Congratulations to Carina who successfully defended her thesis "The influence of semantic information on episodic memory retrieval: Behavioral and neural patterns and the modulation by the stress hormone cortisol.on 23.07.25. Carina is a member of P4 and under the supervision of PI Oliver Wolf has spent the past few year investigating the role of stress on memory. Her research lays the foundation for many of the FOR 2812 projects. She has not only worked together with other psychology groups but also with computational neuroscientists to create models that describe the behaviour in her subjects. 

Here are some of Carina's publications:

Klein, N., Zöllner, C., Otto, T., Wolf, O. T., & Merz, C. J. (2025). Cortisol modulates hippocampus activation during semantic substitution in men. Neurobiology of Learning and Memory, 219, 108049. http://doi.org/10.1016/j.nlm.2025.108049

Pfeifer, L. S., Zoellner, C.Wolf, O. T., Domes, G., & Merz, C. J. (2024). Prior exposure to a sensorimotor game in virtual reality does not enhance stress reactivity toward the OpenTSST VR. Stress, 27(1), 2361237. https://doi.org/10.1080/10253890.2024.2361237
Zoellner, C., Klein, N., Cheng, S., Schubotz, R. I., Axmacher, N., & Wolf, O. T.. (2022). Where was the toaster? A systematic investigation of semantic construction in a new virtual episodic memory paradigm. Quarterly Journal of Experimental Psychology, 174702182211166. http://doi.org/10.1177/17470218221116610

Fayyaz, Z., Altamimi, A., Zoellner, C., Klein, N., Wolf, O. T., Cheng, S., & Wiskott, L.. (2022).
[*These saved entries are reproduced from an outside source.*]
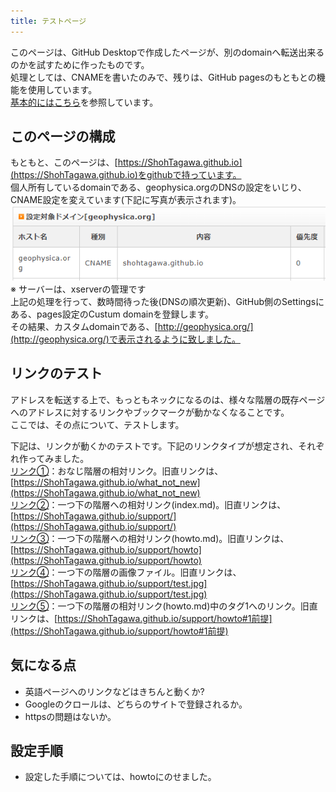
 ```yaml
---
title: テストページ
---
```


このページは、GitHub Desktopで作成したページが、別のdomainへ転送出来るのかを試すために作ったものです。<br>
処理としては、CNAMEを書いたのみで、残りは、GitHub pagesのもともとの機能を使用しています。<br>
[基本的にはこちら](https://docs.github.com/ja/github/working-with-github-pages/managing-a-custom-domain-for-your-github-pages-site#%E3%82%B5%E3%83%96%E3%83%89%E3%83%A1%E3%82%A4%E3%83%B3%E3%82%92%E8%A8%AD%E5%AE%9A%E3%81%99%E3%82%8B)を参照しています。<br>

## このページの構成
もともと、このページは、[https://ShohTagawa.github.io](https://ShohTagawa.github.io)をgithubで持っています。<br>
個人所有しているdomainである、geophysica.orgのDNSの設定をいじり、CNAME設定を変えています(下記に写真が表示されます)。<br>
  ![](support/DNS.PNG)  
※ サーバーは、xserverの管理です<br>
上記の処理を行って、数時間待った後(DNSの順次更新)、GitHub側のSettingsにある、pages設定のCustum domainを登録します。<br>
その結果、カスタムdomainである、[http://geophysica.org/](http://geophysica.org/)で表示されるように致しました。<br>

## リンクのテスト
アドレスを転送する上で、もっともネックになるのは、様々な階層の既存ページへのアドレスに対するリンクやブックマークが動かなくなることです。<br>
ここでは、その点について、テストします。<br>

下記は、リンクが動くかのテストです。下記のリンクタイプが想定され、それぞれ作ってみました。<br>
[リンク①](what_not_new)：おなじ階層の相対リンク。旧直リンクは、[https://ShohTagawa.github.io/what_not_new](https://ShohTagawa.github.io/what_not_new)<br>
[リンク②](support/)：一つ下の階層への相対リンク(index.md)。旧直リンクは、[https://ShohTagawa.github.io/support/](https://ShohTagawa.github.io/support/)<br>
[リンク③](support/howto)：一つ下の階層への相対リンク(howto.md)。旧直リンクは、[https://ShohTagawa.github.io/support/howto](https://ShohTagawa.github.io/support/howto)<br>
[リンク④](support/test.jpg)：一つ下の階層の画像ファイル。旧直リンクは、[https://ShohTagawa.github.io/support/test.jpg](https://ShohTagawa.github.io/support/test.jpg)<br>
[リンク⑤](support/howto#1前提)：一つ下の階層の相対リンク(howto.md)中のタグ1へのリンク。旧直リンクは、[https://ShohTagawa.github.io/support/howto#1前提](https://ShohTagawa.github.io/support/howto#1前提)<br>

## 気になる点
- 英語ページへのリンクなどはきちんと動くか?
- Googleのクロールは、どちらのサイトで登録されるか。
- httpsの問題はないか。

## 設定手順
- 設定した手順については、howtoにのせました。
A Model of Semantic Completion in Generative Episodic Memory. Neural Computation, 34(9), 1841–1870. http://doi.org/10.1162/neco_a_01520


The research unit FOR 2812 "Constructing scenarios of the past: A new framework in episodic memory" is a project funded by the German Research Foundation (Deutsche Forschungsgemeinschaft, DFG). The research unit studies the cognitive and neuronal mechanisms underlying scenario construction in episodic memory. We employ and integrate approaches from Philosophy, Psychology, and Experimental and Computational Neuroscience.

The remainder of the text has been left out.